In the scale developed by Lawrence, social opportunities, emotional factors, and the friends' impact are extracted (21). The first two dimensions are fully consistent with the social and emotional situations of the present study and the influence of friends in the present study is regarded as a high-risk factor. Ebrahimi et al. conducted a survey study using confirmatory factor analysis. According to the results, two categories of internal factors (i.e., positive feelings, negative feelings, relaxation, and emotions) and external factors (i.e., interpersonal, professional, location, and restrictive positions) were approved in the aforementioned study (20).

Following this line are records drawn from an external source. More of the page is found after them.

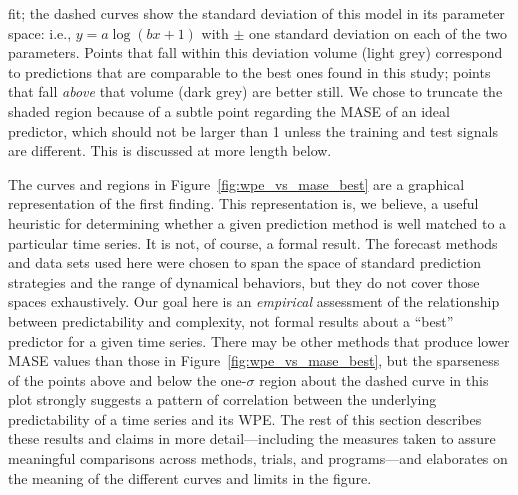 fit; the dashed curves show the standard deviation of this model in
its parameter space: i.e., $y = a \log(b x + 1)$ with $\pm$ one
standard deviation on each of the two parameters.  Points that fall
within this deviation volume (light grey) correspond to predictions
that are comparable to the best ones found in this study; points that
fall \emph{above} that volume (dark grey) are better still.  We chose
to truncate the shaded region because of a subtle point regarding the
MASE of an ideal predictor, which should not be larger than 1 unless
the training and test signals are different.  This is discussed at
more length below.

The curves and regions in Figure~\ref{fig:wpe_vs_mase_best} are a
graphical representation of the first finding.  This representation
is, we believe, a useful heuristic for determining whether a given
prediction method is well matched to a particular time series.  It is
not, of course, a formal result.  The forecast methods and data sets
used here were chosen to span the space of standard prediction
strategies and the range of dynamical behaviors, but they do not cover
those spaces exhaustively.  Our goal here is an \emph{empirical}
assessment of the relationship between predictability and complexity,
not formal results about a ``best'' predictor for a given time series.
There may be other methods that produce lower MASE values than those
in Figure~\ref{fig:wpe_vs_mase_best}, but the sparseness of the points
above and below the one-$\sigma$ region about the dashed curve in this
plot strongly suggests a pattern of correlation between the underlying
predictability of a time series and its WPE.  The rest of this section
describes these results and claims in more detail---including the
measures taken to assure meaningful comparisons across methods,
trials, and programs---and elaborates on the meaning of the different
curves and limits in the figure.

It seems that the dimension of emotional situations is similar to the category of internal factors, and the dimension of social situations is similar to the interpersonal factors following the external factors; however, the dimensions of location and restrictive situations were not extracted in our questionnaire. The reason for this difference could be that Ebrahimi et al., conducted their study on smokers. And these people's experience of being influenced by location and restrictive situations can be the reason for extracting these factors.
In a study carried out by Karimy et al., only one of the dimensions of the questionnaire examined self-efficacy and predictive behaviors of tobacco use (19). The items of this dimension are consistent with the social situations of the present study. The use of other methods of investigating the validity of the tool, such as convergent and divergent validity as well as test-retest reliability, could lead to the development of a more valid tool; however, this study did not employ other methods, which can be regarded as one of its weaknesses.
Implications for Practice
A 16-item valid (S-CVI/Ave=0.99) and reliable (Cronbach's alpha 0.94) tool was designed and developed with three dimensions to measure smoking abstinence self-efficacy in adolescents. This questionnaire assesses the smoking abstinence self-efficacy in three dimensions of emotional, high-risk, and social situations. Moreover, the results obtained from this tool can lead to the development of interventions, such as smoking prevention programs, which can be implemented on adolescents with low smoking abstinence self-efficacy scores.
Acknowledgments
This study is extracted from a Master thesis in Community Health Nursing which funded by the Deputy of Research and submitted to Mashhad University of Medical Sciences, Mashhad, Iran (96/163). The authors appreciate and thank all the officials and directors of education in Mashhad, as well as teachers and students who cooperated with conducting this study. The authors also express their gratitude to the panel of experts who assisted in the validation of the tool.
Conflicts of Interest
There are no conflicts of interest regarding the publication of this study.